DON'T eat late at night

Eating late at night is now just bad for your weight and metabolism - it may represent a specific health condition. According to Albert Stunkard, MD of the University of Pennsylvania's Weight and Eating Disorders Program, "Not only is night-eating syndrome an eating disorder, but one of mood and sleep as well. People who fall prey to this syndrome are not simply indulging in a bad habit. They have a real clinical illness, reflected by changes in hormone levels."

"People with this syndrome start out daily with morning anorexia-- or not eating anything all morning -- and consume fewer than average calories throughout the day. As the day wears on, their mood worsens and they become more and more depressed," said Stunkard. Then comes the night, when victims raid the refrigerator and cupboards for high-carbohydrate snacks, sometimes up to four times a night. As anxiety and depression increases throughout the night, so does eating.

"This snacking may be a way for these persons to medicate themselves," speculates Stunkard, "because they eat a lot of carbohydrates, increasing serotonin in the brain which in turn, leads to sleep."
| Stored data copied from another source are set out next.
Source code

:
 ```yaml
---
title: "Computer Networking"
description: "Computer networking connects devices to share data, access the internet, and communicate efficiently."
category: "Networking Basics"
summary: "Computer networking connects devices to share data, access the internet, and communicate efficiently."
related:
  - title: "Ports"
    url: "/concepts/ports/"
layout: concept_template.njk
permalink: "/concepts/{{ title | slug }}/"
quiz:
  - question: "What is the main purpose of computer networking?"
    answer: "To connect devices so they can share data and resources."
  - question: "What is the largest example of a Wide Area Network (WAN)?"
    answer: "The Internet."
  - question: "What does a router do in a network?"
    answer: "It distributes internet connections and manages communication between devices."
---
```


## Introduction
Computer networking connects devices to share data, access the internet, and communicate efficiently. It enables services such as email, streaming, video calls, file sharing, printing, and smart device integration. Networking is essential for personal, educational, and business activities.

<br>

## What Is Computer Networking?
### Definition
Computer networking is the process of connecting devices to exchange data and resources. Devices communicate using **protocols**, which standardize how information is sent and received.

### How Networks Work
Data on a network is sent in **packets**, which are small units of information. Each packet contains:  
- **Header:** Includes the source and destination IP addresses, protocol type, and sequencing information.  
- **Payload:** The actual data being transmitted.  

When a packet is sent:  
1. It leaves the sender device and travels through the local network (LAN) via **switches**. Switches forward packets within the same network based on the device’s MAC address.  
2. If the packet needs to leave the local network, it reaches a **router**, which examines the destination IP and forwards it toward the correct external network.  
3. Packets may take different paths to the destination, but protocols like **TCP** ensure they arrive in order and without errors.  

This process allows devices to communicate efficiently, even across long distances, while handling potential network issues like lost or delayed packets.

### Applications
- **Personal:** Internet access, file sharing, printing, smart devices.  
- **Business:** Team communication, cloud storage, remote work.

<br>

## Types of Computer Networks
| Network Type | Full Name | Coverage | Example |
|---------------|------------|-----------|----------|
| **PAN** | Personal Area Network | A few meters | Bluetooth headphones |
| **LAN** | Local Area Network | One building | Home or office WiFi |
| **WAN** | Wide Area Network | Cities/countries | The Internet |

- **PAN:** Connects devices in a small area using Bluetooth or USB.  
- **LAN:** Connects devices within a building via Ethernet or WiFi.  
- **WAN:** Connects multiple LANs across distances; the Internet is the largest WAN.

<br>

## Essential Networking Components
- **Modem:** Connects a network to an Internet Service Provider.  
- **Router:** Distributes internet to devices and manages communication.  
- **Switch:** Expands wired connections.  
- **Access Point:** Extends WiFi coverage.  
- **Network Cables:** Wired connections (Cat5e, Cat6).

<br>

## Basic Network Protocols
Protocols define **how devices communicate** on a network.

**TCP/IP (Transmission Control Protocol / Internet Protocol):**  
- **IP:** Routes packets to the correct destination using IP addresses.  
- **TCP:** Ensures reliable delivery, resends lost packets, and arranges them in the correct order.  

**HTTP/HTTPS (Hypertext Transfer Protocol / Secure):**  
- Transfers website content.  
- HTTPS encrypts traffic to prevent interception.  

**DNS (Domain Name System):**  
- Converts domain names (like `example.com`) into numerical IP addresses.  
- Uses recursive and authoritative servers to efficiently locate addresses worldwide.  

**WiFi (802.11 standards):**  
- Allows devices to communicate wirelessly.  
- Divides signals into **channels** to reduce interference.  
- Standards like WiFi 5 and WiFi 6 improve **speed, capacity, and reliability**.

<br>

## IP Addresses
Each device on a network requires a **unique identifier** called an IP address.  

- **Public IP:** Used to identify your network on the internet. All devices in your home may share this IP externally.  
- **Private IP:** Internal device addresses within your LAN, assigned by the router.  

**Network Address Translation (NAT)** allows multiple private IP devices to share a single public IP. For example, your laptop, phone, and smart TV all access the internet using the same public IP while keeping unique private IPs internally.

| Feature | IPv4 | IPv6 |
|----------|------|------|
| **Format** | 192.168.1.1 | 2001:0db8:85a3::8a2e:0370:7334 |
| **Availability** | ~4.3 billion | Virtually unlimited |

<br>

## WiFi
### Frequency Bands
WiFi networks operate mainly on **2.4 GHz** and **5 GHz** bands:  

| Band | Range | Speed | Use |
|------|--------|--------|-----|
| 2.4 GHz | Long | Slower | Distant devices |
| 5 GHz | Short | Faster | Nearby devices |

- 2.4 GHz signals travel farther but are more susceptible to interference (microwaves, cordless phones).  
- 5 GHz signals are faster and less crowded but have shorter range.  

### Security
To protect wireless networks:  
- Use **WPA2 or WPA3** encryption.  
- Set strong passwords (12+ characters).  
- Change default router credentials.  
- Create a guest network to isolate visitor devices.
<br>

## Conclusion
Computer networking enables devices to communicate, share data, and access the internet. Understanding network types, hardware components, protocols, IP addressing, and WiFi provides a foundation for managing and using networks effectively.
"Night-eating syndrome shows distinctive changes in hormones related to sleep, hunger and stress. The nighttime rise in the hormone that accompanies sleep, melatonin, is greatly decreased in night eaters, probably contributing to their sleep disturbances. Similarly, night-eaters fail to show a nighttime rise in the hormone leptin, which suppresses hunger, and the stress hormone cortisol is elevated throughout a 24-hour period."
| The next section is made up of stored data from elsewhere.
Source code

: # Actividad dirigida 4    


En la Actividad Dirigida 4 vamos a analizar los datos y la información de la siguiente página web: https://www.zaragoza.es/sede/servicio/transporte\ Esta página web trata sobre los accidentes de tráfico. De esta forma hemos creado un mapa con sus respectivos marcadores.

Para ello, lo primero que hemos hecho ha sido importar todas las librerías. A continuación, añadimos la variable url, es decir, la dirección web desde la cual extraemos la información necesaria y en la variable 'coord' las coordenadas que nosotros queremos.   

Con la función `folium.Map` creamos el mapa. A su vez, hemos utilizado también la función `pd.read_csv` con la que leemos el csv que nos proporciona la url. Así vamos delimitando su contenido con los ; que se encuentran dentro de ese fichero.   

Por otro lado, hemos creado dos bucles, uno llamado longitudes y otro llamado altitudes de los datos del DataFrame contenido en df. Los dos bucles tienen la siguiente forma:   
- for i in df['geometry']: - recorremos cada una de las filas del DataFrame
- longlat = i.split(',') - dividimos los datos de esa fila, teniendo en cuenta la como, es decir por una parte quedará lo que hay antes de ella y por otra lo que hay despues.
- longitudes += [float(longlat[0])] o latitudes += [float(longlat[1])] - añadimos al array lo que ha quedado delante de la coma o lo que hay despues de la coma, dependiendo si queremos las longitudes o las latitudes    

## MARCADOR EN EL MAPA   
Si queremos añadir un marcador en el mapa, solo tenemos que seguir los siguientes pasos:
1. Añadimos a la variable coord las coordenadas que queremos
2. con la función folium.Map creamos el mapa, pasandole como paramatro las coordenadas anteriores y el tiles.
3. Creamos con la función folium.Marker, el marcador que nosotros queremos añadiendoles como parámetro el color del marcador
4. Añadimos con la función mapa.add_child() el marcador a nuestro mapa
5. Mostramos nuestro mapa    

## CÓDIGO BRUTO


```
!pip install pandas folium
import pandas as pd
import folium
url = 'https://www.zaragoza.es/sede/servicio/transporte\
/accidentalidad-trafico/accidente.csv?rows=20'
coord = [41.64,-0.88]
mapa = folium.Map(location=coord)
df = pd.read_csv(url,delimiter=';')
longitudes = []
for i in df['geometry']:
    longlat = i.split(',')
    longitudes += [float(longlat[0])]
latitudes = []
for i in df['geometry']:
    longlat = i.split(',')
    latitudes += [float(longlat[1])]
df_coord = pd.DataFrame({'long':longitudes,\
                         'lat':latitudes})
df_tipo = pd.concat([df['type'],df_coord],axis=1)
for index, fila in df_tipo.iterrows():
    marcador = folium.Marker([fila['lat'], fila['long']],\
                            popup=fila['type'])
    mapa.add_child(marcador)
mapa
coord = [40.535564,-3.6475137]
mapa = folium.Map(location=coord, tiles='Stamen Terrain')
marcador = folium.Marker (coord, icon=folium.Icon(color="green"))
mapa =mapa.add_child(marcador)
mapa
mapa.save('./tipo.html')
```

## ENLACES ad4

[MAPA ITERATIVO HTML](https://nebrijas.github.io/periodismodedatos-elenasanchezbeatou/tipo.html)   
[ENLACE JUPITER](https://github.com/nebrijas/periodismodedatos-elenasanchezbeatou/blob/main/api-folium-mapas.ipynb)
We recommend refraining from overeating after dinnertime, and shifting your intake of calories to earlier in the day, while spreading out your calories over the day more evenly, to avoid large surges of blood sugar and insulin late in the day. This improves metabolism and insulin sensitivity.
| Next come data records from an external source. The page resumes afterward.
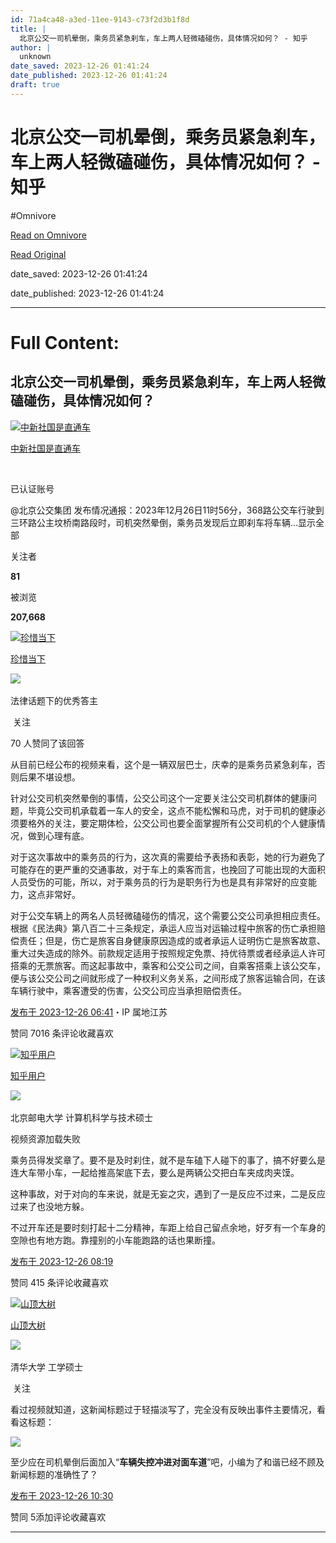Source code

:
 ```yaml
---
id: 71a4ca48-a3ed-11ee-9143-c73f2d3b1f8d
title: |
  北京公交一司机晕倒，乘务员紧急刹车，车上两人轻微磕碰伤，具体情况如何？ - 知乎
author: |
  unknown
date_saved: 2023-12-26 01:41:24
date_published: 2023-12-26 01:41:24
draft: true
---
```


# 北京公交一司机晕倒，乘务员紧急刹车，车上两人轻微磕碰伤，具体情况如何？ - 知乎
#Omnivore

[Read on Omnivore](https://omnivore.app/me/-18ca62dd3ba)

[Read Original](https://www.zhihu.com/question/636715766/answer/3339090155)

date_saved: 2023-12-26 01:41:24

date_published: 2023-12-26 01:41:24

--- 

# Full Content: 

## 北京公交一司机晕倒，乘务员紧急刹车，车上两人轻微磕碰伤，具体情况如何？

[![中新社国是直通车](https://proxy-prod.omnivore-image-cache.app/0x0,szZFTggt3lDiRwOMrGmSslvgGNAXhQLsKkUTzLlohV9w/https://picx.zhimg.com/v2-5847a72426b5a163af63ae4226dcdc32_l.jpg?source=1def8aca)](https://www.zhihu.com/org/zhong-xin-she-guo-shi-zhi-tong-che)

[中新社国是直通车](https://www.zhihu.com/org/zhong-xin-she-guo-shi-zhi-tong-che)

[​](https://www.zhihu.com/question/48510028)

已认证账号

@北京公交集团 发布情况通报：2023年12月26日11时56分，368路公交车行驶到三环路公主坟桥南路段时，司机突然晕倒，乘务员发现后立即刹车将车辆…显示全部 ​

关注者

**81**

被浏览

**207,668**

[![珍惜当下](https://proxy-prod.omnivore-image-cache.app/0x0,sEaNnfe8Sg2FEa6fyWc794Pv_3wWdpW_ovSBsRs-fvAc/https://picx.zhimg.com/v2-c2c2dd8b7b7cc609c1a81f65308ea30d_l.jpg?source=2c26e567)](https://www.zhihu.com/people/yu-er-17-63-12)

[珍惜当下](https://www.zhihu.com/people/yu-er-17-63-12)

[​](https://www.zhihu.com/question/48509984)​![](https://proxy-prod.omnivore-image-cache.app/0x0,sEQaOWrSM4sYxMszrQ6lhsM51WgM5AvlqxCkeG6GJZz4/https://pic1.zhimg.com/v2-4812630bc27d642f7cafcd6cdeca3d7a.jpg?source=88ceefae)

法律话题下的优秀答主

​ 关注

70 人赞同了该回答

从目前已经公布的视频来看，这个是一辆双层巴士，庆幸的是乘务员紧急刹车，否则后果不堪设想。

针对公交司机突然晕倒的事情，公交公司这个一定要关注公交司机群体的健康问题，毕竟公交司机承载着一车人的安全，这点不能松懈和马虎，对于司机的健康必须要格外的关注，要定期体检，公交公司也要全面掌握所有公交司机的个人健康情况，做到心理有底。

对于这次事故中的乘务员的行为，这次真的需要给予表扬和表彰，她的行为避免了可能存在的更严重的交通事故，对于车上的乘客而言，也挽回了可能出现的大面积人员受伤的可能，所以，对于乘务员的行为是职务行为也是具有非常好的应变能力，这点非常好。

对于公交车辆上的两名人员轻微磕碰伤的情况，这个需要公交公司承担相应责任。根据《民法典》第八百二十三条规定，承运人应当对运输过程中旅客的伤亡承担赔偿责任；但是，伤亡是旅客自身健康原因造成的或者承运人证明伤亡是旅客故意、重大过失造成的除外。前款规定适用于按照规定免票、持优待票或者经承运人许可搭乘的无票旅客。而这起事故中，乘客和公交公司之间，自乘客搭乘上该公交车，便与该公交公司之间就形成了一种权利义务关系，之间形成了旅客运输合同，在该车辆行驶中，乘客遭受的伤害，公交公司应当承担赔偿责任。

[发布于 2023-12-26 06:41](https://www.zhihu.com/question/636715766/answer/3339090155)・IP 属地江苏

​赞同 70​​16 条评论​收藏​喜欢

[![知乎用户](https://proxy-prod.omnivore-image-cache.app/0x0,sc7PmXdG24zKshppSSWwRDhgKUBWHo-HOvj-adQUYCH4/https://pic1.zhimg.com/v2-abed1a8c04700ba7d72b45195223e0ff_l.jpg?source=1def8aca)](https://www.zhihu.com/people/fd2b72f8e945649cbe4adaaef300a869)

[知乎用户](https://www.zhihu.com/people/fd2b72f8e945649cbe4adaaef300a869)

[​](https://www.zhihu.com/question/48510028)​![](https://proxy-prod.omnivore-image-cache.app/0x0,sRpP1H2oa_TfsDLpATwsIt6ipVLRN7HlUZGTch2Ee4JQ/https://picx.zhimg.com/v2-4812630bc27d642f7cafcd6cdeca3d7a.jpg?source=88ceefae)

北京邮电大学 计算机科学与技术硕士

视频资源加载失败

乘务员得发奖章了。要不是及时刹住，就不是车磕下人碰下的事了，搞不好要么是连大车带小车，一起给推高架底下去，要么是两辆公交把白车夹成肉夹馍。

这种事故，对于对向的车来说，就是无妄之灾，遇到了一是反应不过来，二是反应过来了也没地方躲。

不过开车还是要时刻打起十二分精神，车距上给自己留点余地，好歹有一个车身的空隙也有地方跑。靠撞别的小车能跑路的话也果断撞。

[发布于 2023-12-26 08:19](https://www.zhihu.com/question/636715766/answer/3339220438)

​赞同 41​​5 条评论​收藏​喜欢

[![山顶大树](https://proxy-prod.omnivore-image-cache.app/0x0,svXlrjh-p_fTpg9pbn0Icr2yj_cNLb82sSIVHROWBTQ4/https://pic1.zhimg.com/v2-1b853725964aaad9d77cdc76a61bb7cd_l.jpg?source=1def8aca)](https://www.zhihu.com/people/yamamoto-NUM1)

[山顶大树](https://www.zhihu.com/people/yamamoto-NUM1)

[​](https://www.zhihu.com/question/48510028)​![](https://proxy-prod.omnivore-image-cache.app/0x0,sRpP1H2oa_TfsDLpATwsIt6ipVLRN7HlUZGTch2Ee4JQ/https://picx.zhimg.com/v2-4812630bc27d642f7cafcd6cdeca3d7a.jpg?source=88ceefae)

清华大学 工学硕士

​ 关注

看过视频就知道，这新闻标题过于轻描淡写了，完全没有反映出事件主要情况，看看这标题：

![](https://proxy-prod.omnivore-image-cache.app/1080x0,sWjSifOEFFVTmwNMvgJdPYXvM3VNKS_yEcM3P4NF_1Vc/https://picx.zhimg.com/50/v2-af05984333680eab801b3a0c5cd63abd_720w.jpg?source=1def8aca)

至少应在司机晕倒后面加入“**车辆失控冲进对面车道**”吧，小编为了和谐已经不顾及新闻标题的准确性了？

[发布于 2023-12-26 10:30](https://www.zhihu.com/question/636715766/answer/3339388342)

​赞同 5​​添加评论​收藏​喜欢

---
To read more about Night Eating Syndrome click here.

DO eat breakfast and include protein

Too often our breakfasts are skipped, missed, or eaten on the run – a cup of coffee and a muffin or bagel. Furthermore, most American breakfast foods are simply sources of sugar – sugar-added breakfast cereals, refined grains, muffins, bagels, toast, donuts, waffles, pancakes, croissants – these foods will produce a large early morning surge in insulin that sets us up for weight gain the rest of the day. Furthermore, eating a skimpy breakfast or skipping it altogether leads to a bigger appetite and a tendency to overeat later in the day or at night, when our metabolism normally slows down. If we become accustomed to a healthy breakfast that includes protein, we are less apt to overeat at dinner and after dinner. So consider adding a protein source to breakfast such as eggs, a protein “smoothie”, some lean meat or legumes.

DON'T eat under stress

Yes, stress can make you fat! When we are under stress, our adrenal glands boost their output of cortisol, our natural “stress hormone” that allows our bodies to adapt to stress. Although cortisol is an important and necessary hormone, too much cortisol can interfere with our bodies’ metabolism. Cortisol (as well as the synthetic forms of cortisone) causes weight gain, a rise in blood pressure, an increase in insulin levels, cholesterol, and can even lead to diabetes. Chronic stress can therefore lead to weight gain through the overactivity of the adrenal glands. Stress reduction techniques such as exercise, meditation, yoga and breathing exercises will help to reduce the levels of cortisol and will help promote weight loss.

DO ask yourself "What am I feeling?" and "What do I need right now?" before eating

If we just ate when we were hungry, a lot fewer of us would be overweight. Unfortunately, we tend to eat not just when we’re hungry, but when we’re nervous, anxious, under stress, angry, to soothe ourselves, or when we see something that we can’t resist. Few of us ask ourselves what our motivation for eating is before we put the food in our mouths. By being mindful of the motivations behind our eating, we will discover the many reasons other than hunger that lead us to overeat. By identifying these non-hunger motivations, we may be able to make choices that satisfy our needs and desires other than eating. By simply asking ourselves, “What am I feeling?” before eating, we can begin to learn when we are truly hungry, and when we are eating simply to soothe ourselves or relieve some type of tension.